Nothing but the lines from the top of the following entries through the line with "- If using design" should be printed, exactly as they are.

____________________

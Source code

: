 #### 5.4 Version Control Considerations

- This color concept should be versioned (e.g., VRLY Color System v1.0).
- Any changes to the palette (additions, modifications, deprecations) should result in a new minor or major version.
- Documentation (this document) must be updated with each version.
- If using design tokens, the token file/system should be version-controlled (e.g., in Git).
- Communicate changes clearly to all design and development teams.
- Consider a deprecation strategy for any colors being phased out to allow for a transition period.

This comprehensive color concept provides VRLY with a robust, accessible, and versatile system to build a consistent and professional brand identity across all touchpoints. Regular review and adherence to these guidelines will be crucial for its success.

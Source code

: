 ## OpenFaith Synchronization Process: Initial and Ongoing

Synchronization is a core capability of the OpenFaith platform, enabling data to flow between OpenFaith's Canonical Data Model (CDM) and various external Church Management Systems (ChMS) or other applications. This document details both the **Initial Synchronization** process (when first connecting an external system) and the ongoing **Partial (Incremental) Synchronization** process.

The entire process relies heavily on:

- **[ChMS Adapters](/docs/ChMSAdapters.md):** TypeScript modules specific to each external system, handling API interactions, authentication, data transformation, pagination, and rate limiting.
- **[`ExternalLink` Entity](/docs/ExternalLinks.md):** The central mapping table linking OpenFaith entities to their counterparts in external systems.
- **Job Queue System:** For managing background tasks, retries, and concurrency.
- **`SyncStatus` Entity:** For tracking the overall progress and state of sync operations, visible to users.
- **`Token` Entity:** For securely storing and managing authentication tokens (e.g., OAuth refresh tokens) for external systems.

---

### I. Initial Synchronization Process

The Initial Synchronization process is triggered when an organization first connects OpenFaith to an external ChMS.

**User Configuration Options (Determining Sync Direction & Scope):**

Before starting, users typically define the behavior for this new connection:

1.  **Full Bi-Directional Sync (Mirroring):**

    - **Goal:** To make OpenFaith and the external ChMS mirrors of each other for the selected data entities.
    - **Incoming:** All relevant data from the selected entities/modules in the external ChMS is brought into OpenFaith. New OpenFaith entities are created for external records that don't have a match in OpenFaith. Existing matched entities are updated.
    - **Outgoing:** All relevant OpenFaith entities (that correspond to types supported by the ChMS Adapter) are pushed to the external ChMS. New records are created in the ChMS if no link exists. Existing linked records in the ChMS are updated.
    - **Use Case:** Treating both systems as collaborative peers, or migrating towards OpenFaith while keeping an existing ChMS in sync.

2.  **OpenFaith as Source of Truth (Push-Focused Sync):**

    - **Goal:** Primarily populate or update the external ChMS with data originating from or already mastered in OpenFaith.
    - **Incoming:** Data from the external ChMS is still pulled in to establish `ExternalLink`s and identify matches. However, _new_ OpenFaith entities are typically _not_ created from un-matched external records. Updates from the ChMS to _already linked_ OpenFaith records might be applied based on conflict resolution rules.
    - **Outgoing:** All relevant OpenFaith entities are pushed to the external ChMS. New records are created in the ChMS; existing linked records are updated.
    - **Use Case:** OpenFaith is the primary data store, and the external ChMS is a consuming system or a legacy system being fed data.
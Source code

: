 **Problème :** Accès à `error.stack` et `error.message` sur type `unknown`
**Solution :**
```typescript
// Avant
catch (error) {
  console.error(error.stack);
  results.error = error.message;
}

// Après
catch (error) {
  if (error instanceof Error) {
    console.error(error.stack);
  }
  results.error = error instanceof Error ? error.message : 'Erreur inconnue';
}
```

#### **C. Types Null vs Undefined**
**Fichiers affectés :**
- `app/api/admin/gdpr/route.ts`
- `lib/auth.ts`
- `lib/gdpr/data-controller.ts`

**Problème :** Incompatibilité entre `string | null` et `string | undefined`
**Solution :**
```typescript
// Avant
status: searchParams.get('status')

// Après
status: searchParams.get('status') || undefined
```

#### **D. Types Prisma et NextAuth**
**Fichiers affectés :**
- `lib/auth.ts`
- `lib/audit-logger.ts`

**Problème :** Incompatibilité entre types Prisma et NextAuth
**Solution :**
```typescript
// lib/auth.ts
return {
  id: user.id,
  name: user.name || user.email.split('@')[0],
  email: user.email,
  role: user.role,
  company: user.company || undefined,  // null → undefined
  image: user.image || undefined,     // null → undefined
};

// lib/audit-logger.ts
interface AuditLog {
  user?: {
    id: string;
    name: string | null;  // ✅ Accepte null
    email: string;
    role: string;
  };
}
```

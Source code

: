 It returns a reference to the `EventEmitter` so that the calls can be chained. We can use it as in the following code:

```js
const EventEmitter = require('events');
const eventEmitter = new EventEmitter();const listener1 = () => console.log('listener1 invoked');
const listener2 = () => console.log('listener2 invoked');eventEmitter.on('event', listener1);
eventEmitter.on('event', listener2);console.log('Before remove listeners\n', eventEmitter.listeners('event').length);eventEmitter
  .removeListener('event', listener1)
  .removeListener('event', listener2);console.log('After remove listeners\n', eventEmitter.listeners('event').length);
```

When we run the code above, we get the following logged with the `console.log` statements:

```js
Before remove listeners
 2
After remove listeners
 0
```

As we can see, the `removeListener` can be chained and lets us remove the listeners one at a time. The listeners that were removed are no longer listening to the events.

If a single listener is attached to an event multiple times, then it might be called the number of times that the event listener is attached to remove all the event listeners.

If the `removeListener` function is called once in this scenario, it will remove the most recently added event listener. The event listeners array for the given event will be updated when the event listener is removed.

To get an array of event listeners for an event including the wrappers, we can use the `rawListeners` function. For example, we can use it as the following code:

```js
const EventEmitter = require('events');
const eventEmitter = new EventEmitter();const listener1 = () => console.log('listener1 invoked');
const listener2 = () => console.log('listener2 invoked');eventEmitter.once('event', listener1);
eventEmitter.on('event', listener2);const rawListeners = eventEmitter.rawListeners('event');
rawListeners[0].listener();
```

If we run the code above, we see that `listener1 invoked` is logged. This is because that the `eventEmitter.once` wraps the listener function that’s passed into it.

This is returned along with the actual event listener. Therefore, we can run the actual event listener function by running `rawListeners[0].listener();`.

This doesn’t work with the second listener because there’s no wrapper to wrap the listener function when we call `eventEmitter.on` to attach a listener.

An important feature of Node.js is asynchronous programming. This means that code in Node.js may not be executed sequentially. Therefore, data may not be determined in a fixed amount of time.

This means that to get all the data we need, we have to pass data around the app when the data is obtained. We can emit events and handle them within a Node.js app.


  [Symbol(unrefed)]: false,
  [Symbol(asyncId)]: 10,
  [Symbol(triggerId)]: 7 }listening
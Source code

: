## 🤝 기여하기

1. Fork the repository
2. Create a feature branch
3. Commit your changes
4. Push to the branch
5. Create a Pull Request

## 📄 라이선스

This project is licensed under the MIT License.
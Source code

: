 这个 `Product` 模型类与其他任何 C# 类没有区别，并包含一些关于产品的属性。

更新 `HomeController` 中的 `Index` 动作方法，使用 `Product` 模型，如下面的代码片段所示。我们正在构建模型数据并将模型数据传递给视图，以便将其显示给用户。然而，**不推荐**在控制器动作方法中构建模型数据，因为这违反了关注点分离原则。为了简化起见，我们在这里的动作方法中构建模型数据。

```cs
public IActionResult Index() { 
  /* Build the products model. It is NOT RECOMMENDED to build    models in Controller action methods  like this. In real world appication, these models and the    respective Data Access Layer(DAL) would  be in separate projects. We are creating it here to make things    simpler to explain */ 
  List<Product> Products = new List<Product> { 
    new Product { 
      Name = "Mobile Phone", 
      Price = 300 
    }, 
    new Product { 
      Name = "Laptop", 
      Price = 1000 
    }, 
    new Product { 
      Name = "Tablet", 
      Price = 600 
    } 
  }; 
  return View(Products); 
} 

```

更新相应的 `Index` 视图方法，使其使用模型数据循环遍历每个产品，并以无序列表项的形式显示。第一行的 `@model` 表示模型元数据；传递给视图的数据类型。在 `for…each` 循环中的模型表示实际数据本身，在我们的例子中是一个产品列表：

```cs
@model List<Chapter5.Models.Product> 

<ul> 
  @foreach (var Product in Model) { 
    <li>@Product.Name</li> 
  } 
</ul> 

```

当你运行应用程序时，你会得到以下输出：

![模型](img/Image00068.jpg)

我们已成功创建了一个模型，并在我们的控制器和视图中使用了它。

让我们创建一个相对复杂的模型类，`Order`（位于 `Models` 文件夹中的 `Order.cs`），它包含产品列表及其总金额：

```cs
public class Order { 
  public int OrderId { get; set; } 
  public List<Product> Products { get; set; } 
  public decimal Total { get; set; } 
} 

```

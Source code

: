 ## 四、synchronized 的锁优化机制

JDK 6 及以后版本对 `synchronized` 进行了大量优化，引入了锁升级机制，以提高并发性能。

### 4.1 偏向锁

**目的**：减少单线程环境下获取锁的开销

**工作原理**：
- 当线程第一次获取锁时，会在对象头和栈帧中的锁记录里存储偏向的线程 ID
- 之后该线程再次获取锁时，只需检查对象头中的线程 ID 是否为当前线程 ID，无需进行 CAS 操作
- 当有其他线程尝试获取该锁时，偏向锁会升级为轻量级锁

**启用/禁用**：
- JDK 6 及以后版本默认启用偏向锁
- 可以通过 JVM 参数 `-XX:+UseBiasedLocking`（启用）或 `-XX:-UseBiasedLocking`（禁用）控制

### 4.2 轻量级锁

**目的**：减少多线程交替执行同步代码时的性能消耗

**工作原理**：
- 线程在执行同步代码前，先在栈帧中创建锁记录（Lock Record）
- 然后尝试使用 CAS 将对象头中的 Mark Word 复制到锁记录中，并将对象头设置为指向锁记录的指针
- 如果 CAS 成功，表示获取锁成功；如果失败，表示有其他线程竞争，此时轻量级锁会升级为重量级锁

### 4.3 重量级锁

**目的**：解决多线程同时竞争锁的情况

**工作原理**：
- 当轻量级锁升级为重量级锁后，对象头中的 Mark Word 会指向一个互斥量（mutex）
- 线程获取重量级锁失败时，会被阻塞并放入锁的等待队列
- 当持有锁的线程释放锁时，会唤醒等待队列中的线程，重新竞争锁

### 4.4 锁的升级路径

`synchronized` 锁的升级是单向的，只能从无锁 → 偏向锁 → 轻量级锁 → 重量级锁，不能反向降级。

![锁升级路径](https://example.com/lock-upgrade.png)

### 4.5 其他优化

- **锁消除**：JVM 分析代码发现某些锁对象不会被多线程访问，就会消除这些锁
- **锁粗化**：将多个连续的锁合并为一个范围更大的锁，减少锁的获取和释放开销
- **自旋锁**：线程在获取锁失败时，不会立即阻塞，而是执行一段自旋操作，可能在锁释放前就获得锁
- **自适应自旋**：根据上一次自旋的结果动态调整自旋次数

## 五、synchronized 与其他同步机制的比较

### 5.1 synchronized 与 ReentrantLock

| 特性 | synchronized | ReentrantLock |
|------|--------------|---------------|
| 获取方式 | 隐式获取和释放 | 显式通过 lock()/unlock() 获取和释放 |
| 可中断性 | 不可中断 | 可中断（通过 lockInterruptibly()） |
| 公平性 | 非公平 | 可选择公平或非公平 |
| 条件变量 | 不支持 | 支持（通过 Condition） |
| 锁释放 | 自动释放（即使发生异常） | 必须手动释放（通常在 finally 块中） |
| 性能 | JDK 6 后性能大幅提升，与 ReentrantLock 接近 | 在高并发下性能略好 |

____________________

## Exercise solution
Source code

: #### 5.4 Version Control Considerations

- This color concept should be versioned (e.g., VRLY Color System v1.0).
- Any changes to the palette (additions, modifications, deprecations) should result in a new minor or major version.
- Documentation (this document) must be updated with each version.
- If using design tokens, the token file/system should be version-controlled (e.g., in Git).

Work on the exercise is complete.